• [WORK INSTRUCTION]:
Copy every line of the data that contains the string "begin".

• [DATA TO PROCESS]:
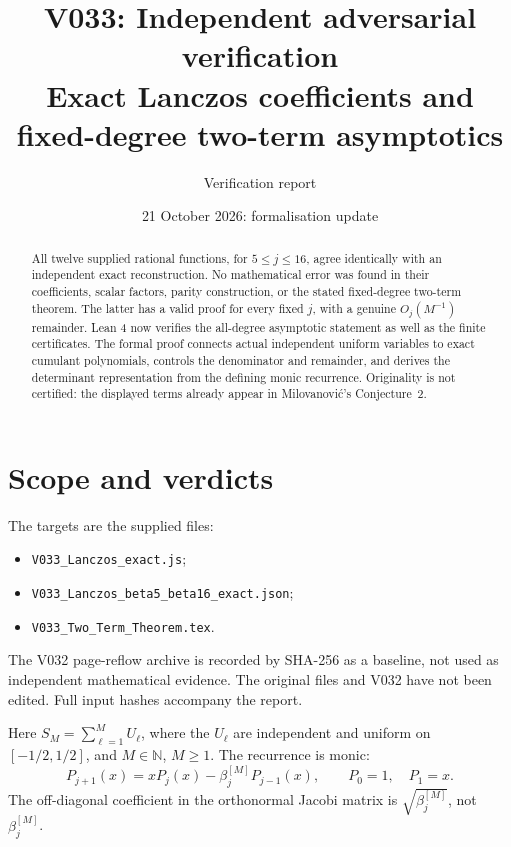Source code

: \documentclass[11pt,a4paper]{article}
\title{V033: Independent adversarial verification\\
\large Exact Lanczos coefficients and fixed-degree two-term asymptotics}
\author{Verification report}
\date{21 October 2026: formalisation update}
\newcommand{\N}{\mathbb N}
\begin{document}
\maketitle
\begin{abstract}
All twelve supplied rational functions, for $5\leq j\leq16$, agree identically with an independent exact reconstruction. No mathematical error was found in their coefficients, scalar factors, parity construction, or the stated fixed-degree two-term theorem. The latter has a valid proof for every fixed $j$, with a genuine $O_j(M^{-1})$ remainder. Lean 4 now verifies the all-degree asymptotic statement as well as the finite certificates. The formal proof connects actual independent uniform variables to exact cumulant polynomials, controls the denominator and remainder, and derives the determinant representation from the defining monic recurrence. Originality is not certified: the displayed terms already appear in Milovanovi\'c's Conjecture~2.
\end{abstract}

\section{Scope and verdicts}
The targets are the supplied files:
\begin{itemize}
\item \texttt{V033\_Lanczos\_exact.js};
\item \texttt{V033\_Lanczos\_beta5\_beta16\_exact.json};
\item \texttt{V033\_Two\_Term\_Theorem.tex}.
\end{itemize}
The V032 page-reflow archive is recorded by SHA-256 as a baseline, not used as independent mathematical evidence. The original files and V032 have not been edited. Full input hashes accompany the report.

Here $S_M=\sum_{\ell=1}^M U_\ell$, where the $U_\ell$ are independent and uniform on $[-1/2,1/2]$, and $M\in\N$, $M\geq1$. The recurrence is monic:
\[
P_{j+1}(x)=xP_j(x)-\beta_j^{[M]}P_{j-1}(x),\qquad P_0=1,\quad P_1=x.
\]
The off-diagonal coefficient in the orthonormal Jacobi matrix is $\sqrt{\beta_j^{[M]}}$, not $\beta_j^{[M]}$.
\end{document}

• [REPLY]:
\begin{document}
\begin{abstract}
\begin{itemize}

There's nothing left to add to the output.